STAT545 Homework3

Fist, let's import the data.

gdURL <- "http://www.stat.ubc.ca/~jenny/notOcto/STAT545A/examples/gapminder/data/gapminderDataFiveYear.txt"
gDat <- read.delim(file = gdURL)

Let's study the 2 variables, continent and GDP per capita.

The first thing we want to know is the minimum and the maximum GDP per capita of each continent.

minandmaxgdpByCont <- ddply(gDat, ~continent, summarize, mingdpPercap = min(gdpPercap), 
    maxgdpPercap = max(gdpPercap))

Let's sort the minimum GDP per capital.

minandmaxgdpByCont <- arrange(minandmaxgdpByCont, mingdpPercap)

And the table is like this:

minandmaxgdpByCont <- xtable(minandmaxgdpByCont)
print(minandmaxgdpByCont, type = "html", include.rownames = TRUE)
continent mingdpPercap maxgdpPercap
1 Africa 241.17 21951.21
2 Asia 331.00 113523.13
3 Europe 973.53 49357.19
4 Americas 1201.64 42951.65
5 Oceania 10039.60 34435.37

Then, let's sort the maximum GDP per capital.

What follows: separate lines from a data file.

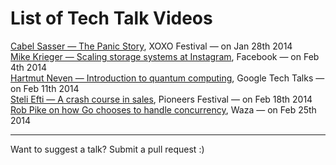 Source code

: List of Tech Talk Videos
==================

[Cabel Sasser — The Panic Story](http://youtu.be/8ZXWdR7RzV8), XOXO Festival — on Jan 28th 2014  
[Mike Krieger — Scaling storage systems at Instagram](http://www.youtube.com/watch?v=bLyv8zKa5DU&feature=c4-overview-vl&list=PLb0IAmt7-GS0HarXUJP6v4I5IPaCRkX3c), Facebook — on Feb 4th 2014  
[Hartmut Neven — Introduction to quantum computing](https://www.youtube.com/watch?v=I56UugZ_8DI), Google Tech Talks — on Feb 11th 2014  
[Steli Efti — A crash course in sales](https://www.youtube.com/watch?v=IfKMsdI9wJM), Pioneers Festival — on Feb 18th 2014  
[Rob Pike on how Go chooses to handle concurrency](http://blog.golang.org/concurrency-is-not-parallelism), Waza — on Feb 25th 2014
___
Want to suggest a talk? Submit a pull request :)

minandmaxgdpByCont <- arrange(minandmaxgdpByCont, maxgdpPercap)

And the table is:

print(minandmaxgdpByCont, type = "html", include.rownames = TRUE)
continent mingdpPercap maxgdpPercap
1 Africa 241.17 21951.21
2 Oceania 10039.60 34435.37
3 Americas 1201.64 42951.65
4 Europe 973.53 49357.19
5 Asia 331.00 113523.13

From these two tables, we can see that the rankings of continents are quite different, especially for Asia. Asia has the very low minimum GDP per capital but a very high maximum GDP per captial. One reason may be some countries in Asia are undeveloped, while some are highly developed.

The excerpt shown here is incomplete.